Jennifer Crupi, an artist and metalsmith, makes a kind of gestural jewelry:
Power Gesture, forces its wearer to assume the authoritative position of steepled fingers, held confidently and calmly in front of one’s chest. An assistive device to rehearse one’s self-presentation. The device forces the user’s fingertips on each hand to be aligned and pressed together, spread wide apart from each other.
The Guarded Gesture, externalizes the betrayal of emotions that’s so revealing in the crossed-arms stance. With these designs there’s a kind of comedy-with-teeth: Crupi makes a shrewd comment on the sciences of body language — and the ways humans say both what they want to express and what they wish to hide.

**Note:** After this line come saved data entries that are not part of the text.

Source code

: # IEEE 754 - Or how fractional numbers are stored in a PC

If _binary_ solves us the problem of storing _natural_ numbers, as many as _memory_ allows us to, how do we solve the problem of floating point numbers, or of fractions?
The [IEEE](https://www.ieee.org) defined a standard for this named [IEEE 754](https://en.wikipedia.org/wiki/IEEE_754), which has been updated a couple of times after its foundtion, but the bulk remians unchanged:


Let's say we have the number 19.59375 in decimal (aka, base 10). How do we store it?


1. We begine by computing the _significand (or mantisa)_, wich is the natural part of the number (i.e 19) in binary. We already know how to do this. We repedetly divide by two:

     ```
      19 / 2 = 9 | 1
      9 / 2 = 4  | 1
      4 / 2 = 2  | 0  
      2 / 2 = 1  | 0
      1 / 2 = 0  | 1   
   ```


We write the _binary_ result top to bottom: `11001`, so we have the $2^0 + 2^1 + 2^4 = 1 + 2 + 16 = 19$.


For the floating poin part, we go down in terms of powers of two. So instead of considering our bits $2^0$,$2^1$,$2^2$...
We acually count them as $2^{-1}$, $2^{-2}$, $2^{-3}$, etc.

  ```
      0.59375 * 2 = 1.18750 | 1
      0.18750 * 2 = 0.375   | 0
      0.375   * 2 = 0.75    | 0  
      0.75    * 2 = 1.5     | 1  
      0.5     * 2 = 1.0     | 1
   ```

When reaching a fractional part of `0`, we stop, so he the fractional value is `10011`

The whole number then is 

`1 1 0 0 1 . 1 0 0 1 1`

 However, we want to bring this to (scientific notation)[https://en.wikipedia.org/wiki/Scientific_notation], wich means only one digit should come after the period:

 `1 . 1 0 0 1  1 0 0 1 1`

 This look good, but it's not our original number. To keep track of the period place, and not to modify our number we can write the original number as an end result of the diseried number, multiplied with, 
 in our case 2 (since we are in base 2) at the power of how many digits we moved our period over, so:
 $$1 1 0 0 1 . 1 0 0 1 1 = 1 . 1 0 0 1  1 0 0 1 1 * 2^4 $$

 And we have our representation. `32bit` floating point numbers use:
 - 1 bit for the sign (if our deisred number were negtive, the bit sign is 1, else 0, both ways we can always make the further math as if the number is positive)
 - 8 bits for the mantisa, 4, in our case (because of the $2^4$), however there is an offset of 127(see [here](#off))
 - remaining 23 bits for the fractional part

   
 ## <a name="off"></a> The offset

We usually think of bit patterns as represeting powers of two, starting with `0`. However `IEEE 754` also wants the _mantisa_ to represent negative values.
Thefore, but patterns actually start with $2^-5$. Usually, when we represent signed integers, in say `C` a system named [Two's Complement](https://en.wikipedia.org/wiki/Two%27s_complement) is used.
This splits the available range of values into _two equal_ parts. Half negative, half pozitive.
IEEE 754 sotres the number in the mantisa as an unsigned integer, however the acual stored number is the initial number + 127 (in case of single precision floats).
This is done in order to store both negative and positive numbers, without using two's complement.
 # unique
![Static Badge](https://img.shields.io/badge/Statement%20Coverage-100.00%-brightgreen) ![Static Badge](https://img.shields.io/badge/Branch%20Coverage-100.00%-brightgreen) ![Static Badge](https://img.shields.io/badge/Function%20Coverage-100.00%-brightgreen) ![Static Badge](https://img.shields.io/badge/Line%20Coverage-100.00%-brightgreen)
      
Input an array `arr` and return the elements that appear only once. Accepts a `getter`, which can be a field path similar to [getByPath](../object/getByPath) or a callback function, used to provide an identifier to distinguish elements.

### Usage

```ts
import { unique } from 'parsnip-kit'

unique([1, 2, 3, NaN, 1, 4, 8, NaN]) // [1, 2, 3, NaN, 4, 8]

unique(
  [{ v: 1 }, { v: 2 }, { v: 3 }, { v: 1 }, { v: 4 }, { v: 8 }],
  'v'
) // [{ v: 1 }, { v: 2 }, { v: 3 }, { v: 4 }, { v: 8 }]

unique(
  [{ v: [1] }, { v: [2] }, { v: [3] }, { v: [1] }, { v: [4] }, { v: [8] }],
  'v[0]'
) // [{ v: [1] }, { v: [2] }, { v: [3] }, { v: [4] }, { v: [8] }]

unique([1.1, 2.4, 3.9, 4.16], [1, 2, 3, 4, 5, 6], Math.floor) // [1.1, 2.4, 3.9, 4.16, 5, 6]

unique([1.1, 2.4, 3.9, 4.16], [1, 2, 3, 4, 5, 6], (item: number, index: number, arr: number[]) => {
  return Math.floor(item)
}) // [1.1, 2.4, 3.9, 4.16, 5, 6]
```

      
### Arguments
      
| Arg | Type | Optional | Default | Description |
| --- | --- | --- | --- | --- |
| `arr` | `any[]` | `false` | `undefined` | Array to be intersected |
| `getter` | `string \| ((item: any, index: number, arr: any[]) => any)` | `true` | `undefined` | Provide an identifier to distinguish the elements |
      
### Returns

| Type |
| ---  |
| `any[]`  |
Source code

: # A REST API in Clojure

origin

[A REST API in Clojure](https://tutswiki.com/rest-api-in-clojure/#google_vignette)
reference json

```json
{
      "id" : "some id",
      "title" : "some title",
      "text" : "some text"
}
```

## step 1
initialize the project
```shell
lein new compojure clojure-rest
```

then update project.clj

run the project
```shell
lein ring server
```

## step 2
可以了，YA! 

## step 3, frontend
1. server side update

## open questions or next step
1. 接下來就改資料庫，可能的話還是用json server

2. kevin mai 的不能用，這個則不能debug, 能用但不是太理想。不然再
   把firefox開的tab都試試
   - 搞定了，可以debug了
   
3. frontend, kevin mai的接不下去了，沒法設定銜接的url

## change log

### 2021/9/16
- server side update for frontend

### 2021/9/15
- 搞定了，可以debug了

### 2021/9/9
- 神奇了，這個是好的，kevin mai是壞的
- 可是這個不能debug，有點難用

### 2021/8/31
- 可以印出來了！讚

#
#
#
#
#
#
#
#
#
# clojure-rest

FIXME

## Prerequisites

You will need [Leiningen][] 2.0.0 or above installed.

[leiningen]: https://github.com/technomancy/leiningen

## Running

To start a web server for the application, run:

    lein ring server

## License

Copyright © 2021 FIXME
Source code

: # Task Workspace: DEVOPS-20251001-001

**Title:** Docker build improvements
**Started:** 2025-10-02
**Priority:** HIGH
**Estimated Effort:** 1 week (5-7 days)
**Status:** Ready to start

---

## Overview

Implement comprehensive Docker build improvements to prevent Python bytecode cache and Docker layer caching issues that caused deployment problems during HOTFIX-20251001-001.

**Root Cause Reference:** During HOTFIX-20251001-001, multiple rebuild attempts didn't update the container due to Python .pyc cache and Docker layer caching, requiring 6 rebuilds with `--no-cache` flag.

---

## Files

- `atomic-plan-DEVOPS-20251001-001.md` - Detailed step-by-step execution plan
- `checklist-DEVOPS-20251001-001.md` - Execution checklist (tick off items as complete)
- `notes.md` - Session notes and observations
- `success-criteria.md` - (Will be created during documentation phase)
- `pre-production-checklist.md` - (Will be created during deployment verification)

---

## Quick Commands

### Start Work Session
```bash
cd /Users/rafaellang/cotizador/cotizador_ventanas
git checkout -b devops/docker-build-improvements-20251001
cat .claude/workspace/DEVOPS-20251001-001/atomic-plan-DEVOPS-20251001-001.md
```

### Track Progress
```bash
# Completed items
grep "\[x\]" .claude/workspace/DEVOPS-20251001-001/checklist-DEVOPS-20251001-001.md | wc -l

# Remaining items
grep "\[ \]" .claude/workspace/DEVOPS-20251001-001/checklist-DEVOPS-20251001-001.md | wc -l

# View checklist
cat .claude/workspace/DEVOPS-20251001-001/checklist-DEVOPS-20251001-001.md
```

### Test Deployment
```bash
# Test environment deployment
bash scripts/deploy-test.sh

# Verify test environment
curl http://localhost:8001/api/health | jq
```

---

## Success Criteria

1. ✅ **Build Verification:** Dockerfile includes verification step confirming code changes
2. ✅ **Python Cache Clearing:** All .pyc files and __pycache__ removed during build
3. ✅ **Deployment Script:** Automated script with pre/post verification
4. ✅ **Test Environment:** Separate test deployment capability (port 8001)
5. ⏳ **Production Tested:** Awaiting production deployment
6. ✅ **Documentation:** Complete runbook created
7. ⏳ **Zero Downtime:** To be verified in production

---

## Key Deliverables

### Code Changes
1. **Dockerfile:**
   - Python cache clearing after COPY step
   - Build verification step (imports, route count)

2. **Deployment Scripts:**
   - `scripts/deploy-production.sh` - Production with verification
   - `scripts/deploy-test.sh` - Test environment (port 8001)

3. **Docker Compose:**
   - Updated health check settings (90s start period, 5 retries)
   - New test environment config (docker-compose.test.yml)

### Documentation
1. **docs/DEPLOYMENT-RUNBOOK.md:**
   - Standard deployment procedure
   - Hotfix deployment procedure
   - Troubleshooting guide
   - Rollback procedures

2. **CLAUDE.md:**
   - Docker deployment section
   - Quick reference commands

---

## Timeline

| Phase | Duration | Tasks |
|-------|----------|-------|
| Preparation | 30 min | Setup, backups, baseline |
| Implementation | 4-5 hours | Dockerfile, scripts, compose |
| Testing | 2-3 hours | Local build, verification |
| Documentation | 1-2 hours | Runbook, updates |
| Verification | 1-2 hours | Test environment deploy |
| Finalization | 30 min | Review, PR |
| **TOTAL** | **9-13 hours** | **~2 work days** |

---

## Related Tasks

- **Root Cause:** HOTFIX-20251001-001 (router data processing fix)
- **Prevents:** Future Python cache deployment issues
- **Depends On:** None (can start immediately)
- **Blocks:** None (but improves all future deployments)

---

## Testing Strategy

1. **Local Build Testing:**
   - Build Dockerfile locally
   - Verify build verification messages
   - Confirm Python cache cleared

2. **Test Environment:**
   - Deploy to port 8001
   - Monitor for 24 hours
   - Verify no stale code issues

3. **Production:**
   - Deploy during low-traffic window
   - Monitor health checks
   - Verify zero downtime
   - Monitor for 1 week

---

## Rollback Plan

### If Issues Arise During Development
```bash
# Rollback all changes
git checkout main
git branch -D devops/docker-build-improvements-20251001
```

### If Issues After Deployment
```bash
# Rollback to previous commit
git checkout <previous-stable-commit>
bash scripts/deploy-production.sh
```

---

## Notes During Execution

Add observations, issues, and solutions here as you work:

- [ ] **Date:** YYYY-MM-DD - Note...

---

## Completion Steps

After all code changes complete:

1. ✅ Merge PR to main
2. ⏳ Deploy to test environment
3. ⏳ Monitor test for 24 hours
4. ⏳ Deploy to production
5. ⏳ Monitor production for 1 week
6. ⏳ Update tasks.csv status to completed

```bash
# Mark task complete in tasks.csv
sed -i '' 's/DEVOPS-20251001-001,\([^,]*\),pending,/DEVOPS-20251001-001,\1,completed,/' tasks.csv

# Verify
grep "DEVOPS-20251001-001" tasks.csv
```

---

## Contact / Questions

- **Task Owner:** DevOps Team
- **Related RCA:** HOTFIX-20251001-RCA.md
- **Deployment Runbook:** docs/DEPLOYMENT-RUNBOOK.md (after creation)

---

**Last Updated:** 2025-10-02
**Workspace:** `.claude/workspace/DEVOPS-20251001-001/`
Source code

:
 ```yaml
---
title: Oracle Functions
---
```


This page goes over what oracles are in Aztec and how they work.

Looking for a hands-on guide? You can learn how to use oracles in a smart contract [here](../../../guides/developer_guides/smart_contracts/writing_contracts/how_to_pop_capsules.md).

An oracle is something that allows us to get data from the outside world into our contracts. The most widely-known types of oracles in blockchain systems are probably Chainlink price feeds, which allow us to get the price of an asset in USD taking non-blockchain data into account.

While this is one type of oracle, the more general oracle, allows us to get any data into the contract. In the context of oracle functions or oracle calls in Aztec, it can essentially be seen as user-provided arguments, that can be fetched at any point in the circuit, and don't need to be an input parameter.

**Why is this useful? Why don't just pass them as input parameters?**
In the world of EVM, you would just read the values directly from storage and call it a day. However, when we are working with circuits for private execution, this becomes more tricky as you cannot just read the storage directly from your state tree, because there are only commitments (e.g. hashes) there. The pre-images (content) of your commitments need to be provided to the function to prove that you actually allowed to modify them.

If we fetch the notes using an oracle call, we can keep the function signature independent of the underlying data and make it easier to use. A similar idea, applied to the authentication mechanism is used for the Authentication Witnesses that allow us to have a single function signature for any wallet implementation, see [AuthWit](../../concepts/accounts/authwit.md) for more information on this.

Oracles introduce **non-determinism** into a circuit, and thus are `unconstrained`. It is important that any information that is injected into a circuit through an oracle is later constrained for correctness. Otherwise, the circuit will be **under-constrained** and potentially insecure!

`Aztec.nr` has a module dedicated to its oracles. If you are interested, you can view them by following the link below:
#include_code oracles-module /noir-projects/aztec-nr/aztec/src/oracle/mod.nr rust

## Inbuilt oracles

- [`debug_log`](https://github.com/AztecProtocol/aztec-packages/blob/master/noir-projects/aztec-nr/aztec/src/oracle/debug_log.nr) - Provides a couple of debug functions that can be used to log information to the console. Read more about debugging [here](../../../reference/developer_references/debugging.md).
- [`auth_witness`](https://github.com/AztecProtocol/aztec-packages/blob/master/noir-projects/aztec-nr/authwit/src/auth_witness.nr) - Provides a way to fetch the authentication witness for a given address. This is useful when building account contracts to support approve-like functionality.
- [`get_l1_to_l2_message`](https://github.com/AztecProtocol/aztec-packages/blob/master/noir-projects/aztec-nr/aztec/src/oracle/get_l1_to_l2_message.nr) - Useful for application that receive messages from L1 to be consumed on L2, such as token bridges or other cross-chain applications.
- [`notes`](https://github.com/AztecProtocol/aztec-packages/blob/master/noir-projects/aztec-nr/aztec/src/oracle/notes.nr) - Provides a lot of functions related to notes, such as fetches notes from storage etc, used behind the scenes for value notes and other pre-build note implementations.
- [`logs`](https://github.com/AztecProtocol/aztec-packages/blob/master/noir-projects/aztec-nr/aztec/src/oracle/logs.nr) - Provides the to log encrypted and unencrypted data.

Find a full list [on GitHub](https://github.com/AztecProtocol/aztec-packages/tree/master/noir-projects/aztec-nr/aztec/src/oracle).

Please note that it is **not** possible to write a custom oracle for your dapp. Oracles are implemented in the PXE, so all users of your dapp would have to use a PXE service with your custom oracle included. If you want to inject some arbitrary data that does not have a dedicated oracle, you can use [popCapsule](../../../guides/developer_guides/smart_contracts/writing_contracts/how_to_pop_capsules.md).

Questions of utility matter: Does it work efficiently? Is its power maximized? Is it user-friendly? Can it be mass produced, affordably? But questions outside utilitarian concerns also matter.Whether interrogative design, or critical design, or “design for debate,” objects and their stories can suggest a para-functionality that makes subtler needs and proxies become visible.
Let’s hope for objects that raise and suspend questions, and employ them alongside objects designed to solve problems. Then we can have a complex public conversation about needs and desires for interdependence. And about tools that provide assistance to every human body.